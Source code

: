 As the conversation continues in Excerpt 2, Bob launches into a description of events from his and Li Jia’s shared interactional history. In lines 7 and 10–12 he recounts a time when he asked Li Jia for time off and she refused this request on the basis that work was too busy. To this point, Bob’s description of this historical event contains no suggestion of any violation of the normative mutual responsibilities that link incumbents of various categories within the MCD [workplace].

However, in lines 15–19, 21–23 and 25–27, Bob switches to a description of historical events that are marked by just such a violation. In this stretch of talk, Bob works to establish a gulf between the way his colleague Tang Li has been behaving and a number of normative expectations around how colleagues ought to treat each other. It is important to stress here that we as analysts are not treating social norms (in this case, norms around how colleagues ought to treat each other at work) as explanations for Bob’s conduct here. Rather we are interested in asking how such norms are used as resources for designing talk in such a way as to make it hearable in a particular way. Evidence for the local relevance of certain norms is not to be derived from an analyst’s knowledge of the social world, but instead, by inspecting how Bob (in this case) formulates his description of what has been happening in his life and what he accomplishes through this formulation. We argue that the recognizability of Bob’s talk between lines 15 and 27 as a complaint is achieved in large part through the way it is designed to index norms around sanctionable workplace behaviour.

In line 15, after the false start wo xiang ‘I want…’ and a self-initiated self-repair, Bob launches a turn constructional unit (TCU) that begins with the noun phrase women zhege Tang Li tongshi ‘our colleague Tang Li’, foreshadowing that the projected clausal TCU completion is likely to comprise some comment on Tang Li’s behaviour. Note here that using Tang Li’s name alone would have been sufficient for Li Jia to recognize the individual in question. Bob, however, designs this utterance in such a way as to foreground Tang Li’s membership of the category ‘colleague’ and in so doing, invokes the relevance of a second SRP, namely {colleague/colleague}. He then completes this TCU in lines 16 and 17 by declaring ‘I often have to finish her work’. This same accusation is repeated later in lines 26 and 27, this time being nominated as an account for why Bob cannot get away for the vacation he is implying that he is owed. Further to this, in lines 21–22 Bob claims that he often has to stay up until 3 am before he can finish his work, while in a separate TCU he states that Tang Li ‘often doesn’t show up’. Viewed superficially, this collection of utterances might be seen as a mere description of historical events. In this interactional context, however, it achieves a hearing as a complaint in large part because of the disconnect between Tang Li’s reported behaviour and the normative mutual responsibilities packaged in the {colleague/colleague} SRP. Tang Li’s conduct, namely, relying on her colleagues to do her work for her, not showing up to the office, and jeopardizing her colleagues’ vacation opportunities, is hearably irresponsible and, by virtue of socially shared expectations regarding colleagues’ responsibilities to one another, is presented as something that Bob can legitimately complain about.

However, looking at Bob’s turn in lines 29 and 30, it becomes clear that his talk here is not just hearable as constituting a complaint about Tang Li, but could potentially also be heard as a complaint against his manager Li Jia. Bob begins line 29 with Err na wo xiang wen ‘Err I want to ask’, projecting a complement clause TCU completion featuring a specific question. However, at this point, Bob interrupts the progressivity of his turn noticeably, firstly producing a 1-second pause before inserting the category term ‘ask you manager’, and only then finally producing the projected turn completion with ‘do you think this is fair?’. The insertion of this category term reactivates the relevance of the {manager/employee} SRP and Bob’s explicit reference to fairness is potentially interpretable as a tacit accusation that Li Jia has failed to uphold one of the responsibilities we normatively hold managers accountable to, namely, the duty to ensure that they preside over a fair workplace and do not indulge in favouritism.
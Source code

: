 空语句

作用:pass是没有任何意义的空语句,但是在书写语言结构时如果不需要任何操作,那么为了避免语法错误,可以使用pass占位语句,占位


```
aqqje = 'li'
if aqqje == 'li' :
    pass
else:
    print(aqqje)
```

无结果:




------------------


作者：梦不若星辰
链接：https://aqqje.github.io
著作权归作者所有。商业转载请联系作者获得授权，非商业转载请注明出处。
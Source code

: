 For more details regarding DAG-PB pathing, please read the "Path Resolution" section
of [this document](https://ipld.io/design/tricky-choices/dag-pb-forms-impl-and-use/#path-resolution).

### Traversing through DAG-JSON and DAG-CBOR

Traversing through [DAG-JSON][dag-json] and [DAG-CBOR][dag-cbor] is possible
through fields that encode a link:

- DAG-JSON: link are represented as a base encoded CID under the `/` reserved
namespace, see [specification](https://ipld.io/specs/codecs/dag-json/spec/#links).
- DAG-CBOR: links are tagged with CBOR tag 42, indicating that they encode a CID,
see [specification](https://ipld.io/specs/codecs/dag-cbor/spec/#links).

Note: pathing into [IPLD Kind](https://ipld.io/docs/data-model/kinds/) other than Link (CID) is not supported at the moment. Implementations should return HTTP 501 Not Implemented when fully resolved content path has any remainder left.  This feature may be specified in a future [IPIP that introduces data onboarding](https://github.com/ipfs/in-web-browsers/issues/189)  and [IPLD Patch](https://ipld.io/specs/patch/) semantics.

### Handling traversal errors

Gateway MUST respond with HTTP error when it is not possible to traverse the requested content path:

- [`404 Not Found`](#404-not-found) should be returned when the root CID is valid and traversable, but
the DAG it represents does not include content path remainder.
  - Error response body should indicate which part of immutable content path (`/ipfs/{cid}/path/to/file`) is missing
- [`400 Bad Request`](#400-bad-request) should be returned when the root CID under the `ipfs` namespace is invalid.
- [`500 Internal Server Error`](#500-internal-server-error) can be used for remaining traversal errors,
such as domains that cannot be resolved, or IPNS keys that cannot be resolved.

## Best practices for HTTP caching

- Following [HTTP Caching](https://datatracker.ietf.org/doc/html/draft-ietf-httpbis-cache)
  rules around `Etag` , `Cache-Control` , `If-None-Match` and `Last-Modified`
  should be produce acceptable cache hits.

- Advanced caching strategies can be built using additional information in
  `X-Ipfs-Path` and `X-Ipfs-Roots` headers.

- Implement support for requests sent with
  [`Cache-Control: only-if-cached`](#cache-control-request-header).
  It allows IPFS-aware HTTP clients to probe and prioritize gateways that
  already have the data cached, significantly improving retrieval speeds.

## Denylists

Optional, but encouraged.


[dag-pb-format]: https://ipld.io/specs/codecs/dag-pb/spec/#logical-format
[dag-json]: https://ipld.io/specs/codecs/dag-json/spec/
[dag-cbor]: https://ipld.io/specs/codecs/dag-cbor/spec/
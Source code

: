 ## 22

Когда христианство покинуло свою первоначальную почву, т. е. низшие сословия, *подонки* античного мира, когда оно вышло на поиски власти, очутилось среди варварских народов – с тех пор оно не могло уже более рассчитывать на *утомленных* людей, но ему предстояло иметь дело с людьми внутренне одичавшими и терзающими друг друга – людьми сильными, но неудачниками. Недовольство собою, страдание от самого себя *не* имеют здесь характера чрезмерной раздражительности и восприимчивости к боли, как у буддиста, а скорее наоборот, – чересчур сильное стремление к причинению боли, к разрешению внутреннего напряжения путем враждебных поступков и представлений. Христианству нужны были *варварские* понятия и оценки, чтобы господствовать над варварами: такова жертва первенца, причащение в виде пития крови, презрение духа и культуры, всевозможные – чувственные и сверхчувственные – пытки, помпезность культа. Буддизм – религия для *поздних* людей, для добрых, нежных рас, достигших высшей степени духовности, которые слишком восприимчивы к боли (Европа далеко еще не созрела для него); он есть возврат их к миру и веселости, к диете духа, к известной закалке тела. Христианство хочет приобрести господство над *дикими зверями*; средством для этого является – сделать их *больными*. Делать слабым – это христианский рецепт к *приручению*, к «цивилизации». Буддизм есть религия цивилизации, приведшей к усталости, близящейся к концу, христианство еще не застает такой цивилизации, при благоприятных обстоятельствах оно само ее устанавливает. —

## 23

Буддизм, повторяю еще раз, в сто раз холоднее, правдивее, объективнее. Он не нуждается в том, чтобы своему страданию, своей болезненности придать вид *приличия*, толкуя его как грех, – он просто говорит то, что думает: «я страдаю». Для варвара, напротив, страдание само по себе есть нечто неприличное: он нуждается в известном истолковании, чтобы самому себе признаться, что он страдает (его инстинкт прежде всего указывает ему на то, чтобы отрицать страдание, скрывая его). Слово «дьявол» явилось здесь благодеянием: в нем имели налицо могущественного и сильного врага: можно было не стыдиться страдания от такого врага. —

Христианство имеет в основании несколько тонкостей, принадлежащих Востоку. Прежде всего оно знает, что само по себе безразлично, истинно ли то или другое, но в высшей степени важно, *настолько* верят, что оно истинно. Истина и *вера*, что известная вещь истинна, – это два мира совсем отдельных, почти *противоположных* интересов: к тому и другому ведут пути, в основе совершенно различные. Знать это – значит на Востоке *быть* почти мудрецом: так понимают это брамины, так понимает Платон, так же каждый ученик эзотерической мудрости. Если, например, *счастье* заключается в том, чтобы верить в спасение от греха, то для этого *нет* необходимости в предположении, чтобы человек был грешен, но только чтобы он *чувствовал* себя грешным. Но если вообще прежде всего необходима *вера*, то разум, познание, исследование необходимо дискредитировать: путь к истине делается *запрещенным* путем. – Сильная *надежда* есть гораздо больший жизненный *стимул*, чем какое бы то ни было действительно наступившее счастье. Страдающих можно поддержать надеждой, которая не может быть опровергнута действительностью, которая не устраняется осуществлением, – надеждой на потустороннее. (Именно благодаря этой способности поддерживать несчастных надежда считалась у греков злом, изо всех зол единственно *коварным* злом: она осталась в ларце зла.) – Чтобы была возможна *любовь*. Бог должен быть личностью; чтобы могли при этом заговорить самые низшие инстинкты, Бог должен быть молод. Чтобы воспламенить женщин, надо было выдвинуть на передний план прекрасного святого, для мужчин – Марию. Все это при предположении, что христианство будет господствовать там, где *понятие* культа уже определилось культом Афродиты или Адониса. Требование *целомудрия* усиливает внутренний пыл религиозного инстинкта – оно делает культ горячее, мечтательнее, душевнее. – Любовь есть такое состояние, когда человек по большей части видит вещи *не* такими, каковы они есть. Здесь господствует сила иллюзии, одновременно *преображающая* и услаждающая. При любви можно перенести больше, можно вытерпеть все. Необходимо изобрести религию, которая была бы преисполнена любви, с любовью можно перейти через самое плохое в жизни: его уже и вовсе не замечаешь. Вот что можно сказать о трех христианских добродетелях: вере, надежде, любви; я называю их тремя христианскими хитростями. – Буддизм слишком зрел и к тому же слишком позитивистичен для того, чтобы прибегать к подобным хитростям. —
▬▬▬▬▬▬
_Description of the task:_ Using the data above, say how many lines include "github". No other reply is needed.

_Response to this exercise:_ 2